Conversion of Early Tamizh Brahmi Characters into Modern Tamil Characters Using Template Matching Algorithm

DOI : 10.17577/IJERTCONV6IS08003

Download Full-Text PDF Cite this Publication

Text Only Version

Conversion of Early Tamizh Brahmi Characters into Modern Tamil Characters Using Template Matching Algorithm

S. Mageshwaran

Department of Computer Science and Engineering, Anna University, India

G. Alagumalaikannan

Department of Computer Science and Engineering, Anna University, India

C. Ravishankar

Department of Computer Science and Engineering, Anna University, India

M. Kavin

Department of Computer Science and Engineering, Anna University, India

S. S. L. DuraiArumugam

Department of Computer Science and Engineering, Anna University, India

Abstract:- Optical Character Recognition by using Template Matching is a system prototype that useful to recognize the character or alphabet by comparing two images of the alphabet. The objectives of this system prototype are to develop a prototype for the Optical Character Recognition (OCR) system and to implement the Template Matching algorithm in developing the system prototype. This system prototype has its own scopes which are using Template Matching as the algorithm that applied to recognize the characters, characters to be tested are Early Tamil Brahmi letters, grey-scale images were used, using .PNG image format with 53 x 53 image size and recognizing the characters by comparing between two images. The purpose of this system prototype is to solve the problem in recognizing the character which is before that it is difficult to recognize the character without using any techniques and Template Matching is as one of the solution to overcome the problem. Python3.5 is the software tool that was used in developing the system prototype. There are a few processes that were involved in this system prototype. The processes are starting from the acquisition process, filtering process, threshold the image, clustering the image of alphabet and lastly recognize the alphabet. All of these processes are very important to get the result of recognition after comparing the two character images.

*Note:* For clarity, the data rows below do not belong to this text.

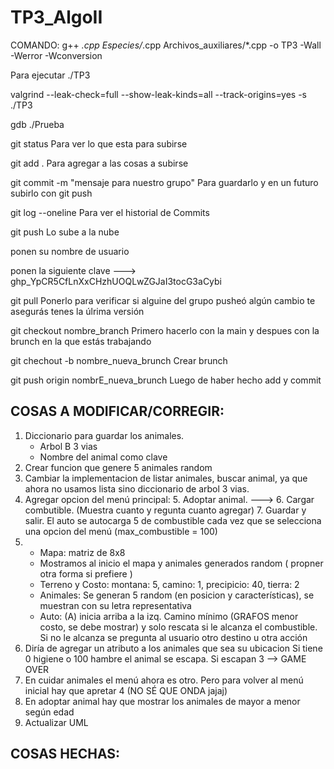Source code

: # TP3_AlgoII

COMANDO: g++ *.cpp Especies/*.cpp Archivos_auxiliares/*.cpp -o TP3 -Wall -Werror -Wconversion

Para ejecutar ./TP3

valgrind --leak-check=full --show-leak-kinds=all --track-origins=yes -s ./TP3

gdb ./Prueba

git status                                   Para ver lo que esta para subirse

git add .                                    Para agregar a las cosas a subirse

git commit -m "mensaje para nuestro grupo"   Para guardarlo y en un futuro subirlo con git push

git log --oneline                            Para ver el historial de Commits

git push                                     Lo sube a la nube 

ponen su nombre de usuario

ponen la siguiente clave --->  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

git pull                                     Ponerlo para verificar si alguine del grupo pusheó algún cambio
                                                te asegurás tenes la úlrima versión

git checkout nombre_branch                   Primero hacerlo con la main y despues con la brunch en la que estás trabajando

git chechout -b nombre_nueva_brunch          Crear brunch

git push origin nombrE_nueva_brunch          Luego de haber hecho add y commit

## COSAS A MODIFICAR/CORREGIR:

1. Diccionario para guardar los animales. 
   - Arbol B 3 vias
   - Nombre del animal como clave
2. Crear funcion que genere 5 animales random
3. Cambiar la implementacion de listar animales, buscar animal, ya que ahora no usamos lista sino diccionario de arbol 3 vias.
4. Agregar opcion del menú principal:
        5. Adoptar animal.
   ---> 6. Cargar combutible. (Muestra cuanto y regunta cuanto agregar)
        7. Guardar y salir.
   El auto se autocarga 5 de combustible cada vez que se selecciona una opcion del menú (max_combustible = 100)
5. - Mapa: matriz de 8x8
   - Mostramos al inicio el mapa y animales generados random ( propner otra forma si prefiere )
   - Terreno y Costo: montana: 5, camino: 1, precipicio: 40, tierra: 2
   - Animales: Se generan 5 random (en posicion y características), se muestran con su letra representativa
   - Auto: (A) inicia arriba a la izq. Camino mínimo (GRAFOS menor costo, se debe mostrar) y solo rescata si le alcanza el combustible.
          Si no le alcanza se pregunta al usuario otro destino u otra acción          
6. Diría de agregar un atributo a los animales que sea su ubicacion
   Si tiene 0 higiene o 100 hambre el animal se escapa. Si escapan 3 --> GAME OVER
7. En cuidar animales el menú ahora es otro. Pero para volver al menú inicial hay que apretar 4 (NO SÉ QUE ONDA jajaj)
8. En adoptar animal hay que mostrar los animales de mayor a menor según edad
10. Actualizar UML

## COSAS HECHAS:
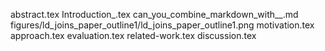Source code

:abstract.tex
Introduction_.tex
can_you_combine_markdown_with__.md
figures/ld_joins_paper_outline1/ld_joins_paper_outline1.png
motivation.tex
approach.tex
evaluation.tex
related-work.tex
discussion.tex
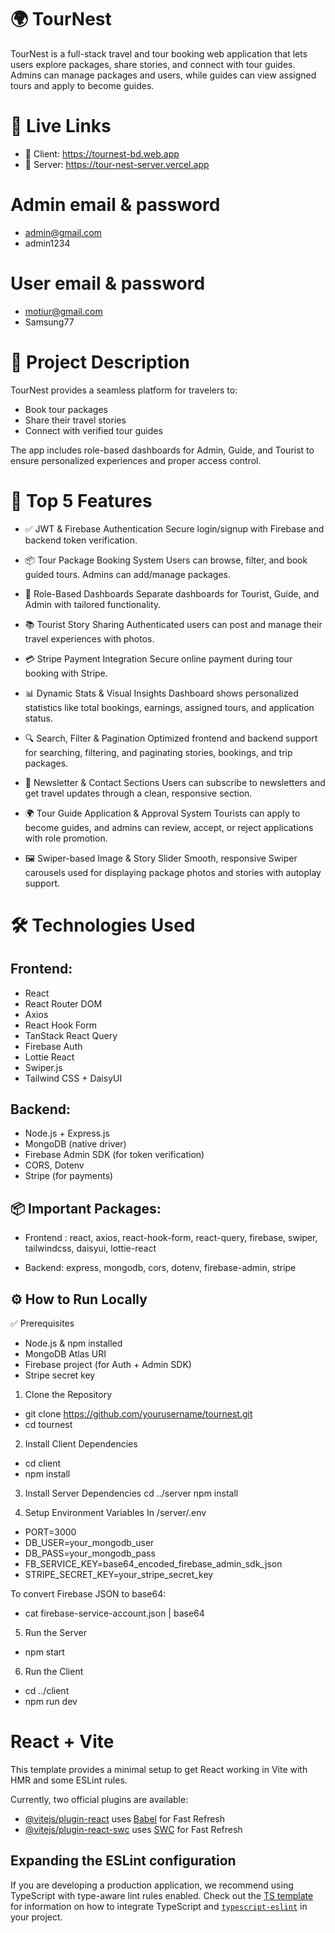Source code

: # 🌍 TourNest

TourNest is a full-stack travel and tour booking web application that lets users explore packages, share stories, and connect with tour guides. Admins can manage packages and users, while guides can view assigned tours and apply to become guides.


# 🚀 Live Links

- 🔗 Client: https://tournest-bd.web.app
- 🔗 Server: https://tour-nest-server.vercel.app

# Admin email & password
- admin@gmail.com
- admin1234

# User email & password
- motiur@gmail.com
- Samsung77


# 📝 Project Description
TourNest provides a seamless platform for travelers to:

- Book tour packages
- Share their travel stories
- Connect with verified tour guides

The app includes role-based dashboards for Admin, Guide, and Tourist to ensure personalized experiences and proper access control.


# 🌟 Top 5 Features
- ✅ JWT & Firebase Authentication
Secure login/signup with Firebase and backend token verification.

- 📦 Tour Package Booking System
Users can browse, filter, and book guided tours. Admins can add/manage packages.

- 👥 Role-Based Dashboards
Separate dashboards for Tourist, Guide, and Admin with tailored functionality.

- 📚 Tourist Story Sharing
Authenticated users can post and manage their travel experiences with photos.

- 💳 Stripe Payment Integration
Secure online payment during tour booking with Stripe.

- 📊 Dynamic Stats & Visual Insights
Dashboard shows personalized statistics like total bookings, earnings, assigned tours, and application status.

- 🔍 Search, Filter & Pagination
Optimized frontend and backend support for searching, filtering, and paginating stories, bookings, and trip packages.

- 📧 Newsletter & Contact Sections
Users can subscribe to newsletters and get travel updates through a clean, responsive section.

- 🌍 Tour Guide Application & Approval System
Tourists can apply to become guides, and admins can review, accept, or reject applications with role promotion.

- 🖼️ Swiper-based Image & Story Slider
Smooth, responsive Swiper carousels used for displaying package photos and stories with autoplay support.


# 🛠️ Technologies Used
## Frontend:
- React
- React Router DOM
- Axios
- React Hook Form
- TanStack React Query
- Firebase Auth
- Lottie React
- Swiper.js
- Tailwind CSS + DaisyUI


## Backend:
- Node.js + Express.js
- MongoDB (native driver)
- Firebase Admin SDK (for token verification)
- CORS, Dotenv
- Stripe (for payments)


## 📦 Important Packages:
- Frontend : react, axios, react-hook-form, react-query, firebase, swiper, tailwindcss, daisyui, lottie-react

- Backend: express, mongodb, cors, dotenv, firebase-admin, stripe


## ⚙️ How to Run Locally
✅ Prerequisites
- Node.js & npm installed
- MongoDB Atlas URI
- Firebase project (for Auth + Admin SDK)
- Stripe secret key

1. Clone the Repository
- git clone https://github.com/yourusername/tournest.git
- cd tournest

2. Install Client Dependencies
- cd client
- npm install

3. Install Server Dependencies
cd ../server
npm install

4. Setup Environment Variables
In /server/.env
- PORT=3000
- DB_USER=your_mongodb_user
- DB_PASS=your_mongodb_pass
- FB_SERVICE_KEY=base64_encoded_firebase_admin_sdk_json
- STRIPE_SECRET_KEY=your_stripe_secret_key


To convert Firebase JSON to base64:
- cat firebase-service-account.json | base64


5. Run the Server
- npm start

6. Run the Client
- cd ../client
- npm run dev


# React + Vite

This template provides a minimal setup to get React working in Vite with HMR and some ESLint rules.

Currently, two official plugins are available:

- [@vitejs/plugin-react](https://github.com/vitejs/vite-plugin-react/blob/main/packages/plugin-react) uses [Babel](https://babeljs.io/) for Fast Refresh
- [@vitejs/plugin-react-swc](https://github.com/vitejs/vite-plugin-react/blob/main/packages/plugin-react-swc) uses [SWC](https://swc.rs/) for Fast Refresh

## Expanding the ESLint configuration

If you are developing a production application, we recommend using TypeScript with type-aware lint rules enabled. Check out the [TS template](https://github.com/vitejs/vite/tree/main/packages/create-vite/template-react-ts) for information on how to integrate TypeScript and [`typescript-eslint`](https://typescript-eslint.io) in your project.
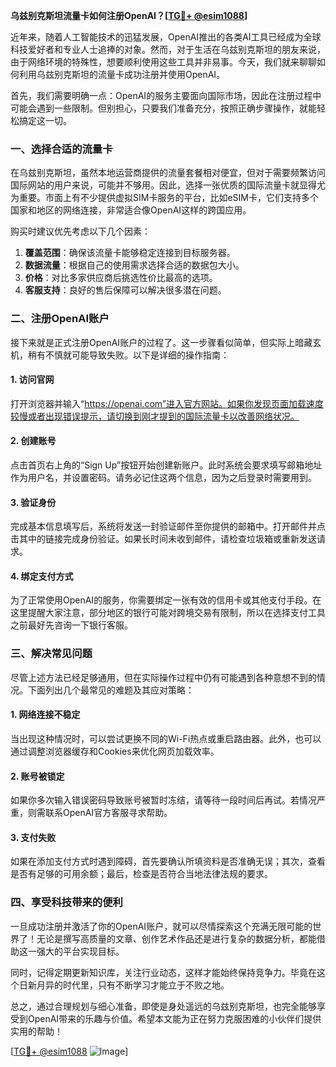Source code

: **乌兹别克斯坦流量卡如何注册OpenAI？[[TG💪+ @esim1088](https://t.me/s/esim1088)]**

近年来，随着人工智能技术的迅猛发展，OpenAI推出的各类AI工具已经成为全球科技爱好者和专业人士追捧的对象。然而，对于生活在乌兹别克斯坦的朋友来说，由于网络环境的特殊性，想要顺利使用这些工具并非易事。今天，我们就来聊聊如何利用乌兹别克斯坦的流量卡成功注册并使用OpenAI。

首先，我们需要明确一点：OpenAI的服务主要面向国际市场，因此在注册过程中可能会遇到一些限制。但别担心，只要我们准备充分，按照正确步骤操作，就能轻松搞定这一切。

### 一、选择合适的流量卡

在乌兹别克斯坦，虽然本地运营商提供的流量套餐相对便宜，但对于需要频繁访问国际网站的用户来说，可能并不够用。因此，选择一张优质的国际流量卡就显得尤为重要。市面上有不少提供虚拟SIM卡服务的平台，比如eSIM卡，它们支持多个国家和地区的网络连接，非常适合像OpenAI这样的跨国应用。

购买时建议优先考虑以下几个因素：
1. **覆盖范围**：确保该流量卡能够稳定连接到目标服务器。
2. **数据流量**：根据自己的使用需求选择合适的数据包大小。
3. **价格**：对比多家供应商后挑选性价比最高的选项。
4. **客服支持**：良好的售后保障可以解决很多潜在问题。

### 二、注册OpenAI账户

接下来就是正式注册OpenAI账户的过程了。这一步骤看似简单，但实际上暗藏玄机，稍有不慎就可能导致失败。以下是详细的操作指南：

#### 1. 访问官网

打开浏览器并输入“https://openai.com”进入官方网站。如果你发现页面加载速度较慢或者出现错误提示，请切换到刚才提到的国际流量卡以改善网络状况。

#### 2. 创建账号

点击首页右上角的“Sign Up”按钮开始创建新账户。此时系统会要求填写邮箱地址作为用户名，并设置密码。请务必记住这两个信息，因为之后登录时需要用到。

#### 3. 验证身份

完成基本信息填写后，系统将发送一封验证邮件至你提供的邮箱中。打开邮件并点击其中的链接完成身份验证。如果长时间未收到邮件，请检查垃圾箱或重新发送请求。

#### 4. 绑定支付方式

为了正常使用OpenAI的服务，你需要绑定一张有效的信用卡或其他支付手段。在这里提醒大家注意，部分地区的银行可能对跨境交易有限制，所以在选择支付工具之前最好先咨询一下银行客服。

### 三、解决常见问题

尽管上述方法已经足够通用，但在实际操作过程中仍有可能遇到各种意想不到的情况。下面列出几个最常见的难题及其应对策略：

#### 1. 网络连接不稳定

当出现这种情况时，可以尝试更换不同的Wi-Fi热点或重启路由器。此外，也可以通过调整浏览器缓存和Cookies来优化网页加载效率。

#### 2. 账号被锁定

如果你多次输入错误密码导致账号被暂时冻结，请等待一段时间后再试。若情况严重，则需联系OpenAI官方客服寻求帮助。

#### 3. 支付失败

如果在添加支付方式时遇到障碍，首先要确认所填资料是否准确无误；其次，查看是否有足够的可用余额；最后，检查是否符合当地法律法规的要求。

### 四、享受科技带来的便利

一旦成功注册并激活了你的OpenAI账户，就可以尽情探索这个充满无限可能的世界了！无论是撰写高质量的文章、创作艺术作品还是进行复杂的数据分析，都能借助这一强大的平台实现目标。

同时，记得定期更新知识库，关注行业动态，这样才能始终保持竞争力。毕竟在这个日新月异的时代里，只有不断学习才能立于不败之地。

总之，通过合理规划与细心准备，即使是身处遥远的乌兹别克斯坦，也完全能够享受到OpenAI带来的乐趣与价值。希望本文能为正在努力克服困难的小伙伴们提供实用的帮助！

[[TG💪+ @esim1088](https://t.me/s/esim1088) ![Image](https://i.postimg.cc/4NQfJmqS/Snipaste-2025-05-13-00-14-12.png)]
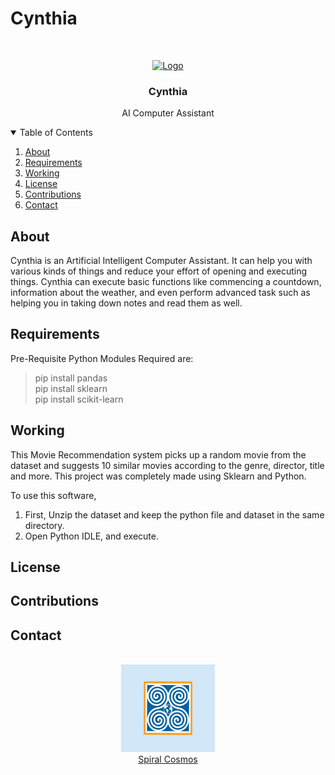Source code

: # Cynthia

<!-- LOGO -->
<br />
<p align="center">
  <a href="https://github.com/Yashvardhang/Cynthia">
    <img src="Icons/Icon.ico" alt="Logo" width="128" height="128">
  </a>

  <h3 align="center">Cynthia</h3>

  <p align="center">
    AI Computer Assistant
  </p>
</p>

<!-- TABLE OF CONTENTS -->
<details open="open">
  <summary>Table of Contents</summary>
  <ol>
    <li><a href="#about">About</a></li>
    <li><a href="#requirements">Requirements</a></li>
    <li><a href="#working">Working</a></li>
    <li><a href="#license">License</a></li>
    <li><a href="#contributions">Contributions</a></li>
    <li><a href="#contact">Contact</a></li>
  </ol>
</details>

<!-- ABOUT -->
## About

Cynthia is an Artificial Intelligent Computer Assistant. It can help you with various kinds of things and reduce your effort of opening and executing things.
Cynthia can execute basic functions like commencing a countdown, information about the weather, and even perform advanced task such as helping you in taking down notes and read them as well.

<!-- REQUIREMENTS -->
## Requirements

Pre-Requisite Python Modules Required are:

 > pip install pandas <br>
 > pip install sklearn <br>
 > pip install scikit-learn <br>

<!-- WORKING -->
## Working

This Movie Recommendation system picks up a random movie from the dataset and suggests 10 similar movies according to the genre, director, title and more.
This project was completely made using Sklearn and Python.

To use this software, 

<ol>
  <li>First, Unzip the dataset and keep the python file and dataset in the same directory.</li>
  <li>Open Python IDLE, and execute.</li>
</ol>

<!-- LICENSE -->
## License

<!-- CONTRIBUTIONS -->
## Contributions

<!-- CONTACT -->
## Contact

<p align="center">
  <br>
  <img src="Icons/Spiral Cosmos.png" alt="Logo" width="150" height="140"><br><bt>
  <a href = "www.spiralcosmos.com">Spiral Cosmos</a>
</p>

Keywords: Image Processing, Corner Detection, Template matching, Python,OCR

  1. INTRODUCTION

    Optical Character Recognition is the process whereby typed or printed pages can be scanned into computer systems, and their contents recognized and converted into machine- readable code [1]. Template matching is one of the Optical Character Recognition techniques. Template matching is the process of finding the location of a sub image called a template inside an image. Once a number of corresponding templates is found their centres are used as corresponding points to determine the registration parameters. Template matching involves determining similarities between a given template and windows of the same size in an image and

    identifying the window that produces the highest similarity measure. It works by comparing derived image features of the image and the template for each possible displacement of the template. The Optical Character Recognition (OCR) applications are very important in many fields. Some of the fields which the OCR applications were used are such as in business, banking, government, travel industry and hotel industry. In the business, the OCR applications are used for data entry automation for ordering entry and file folder tracking of names and numbers. Besides, in government, the OCR applications were used for utility billing such as tax, water, fee, voting cards and license bills. Airline tickets and passports are also the OCR applications in Travel Industry field [2].

  2. PROBLEM STATEMENT

    The earliest OCR that was only converts or reads only English, modern language characters from an image

    .There is no system to read ancient Early Tamil Brahmi characters from an image. So to overcome this problem, Template Matching is one of the solutions that were suitable to implement in recognizing the optical character because of the simple algorithm that was used.

  3. PROPOSED SYSTEM

    The main drawback of the existing system is that it translates only modern languages [1][2]. The main idea of our proposed system is that applying image processing techniques [5] for this translation process and create the basic methodology for translating the Early Tamizh Brahmi characters.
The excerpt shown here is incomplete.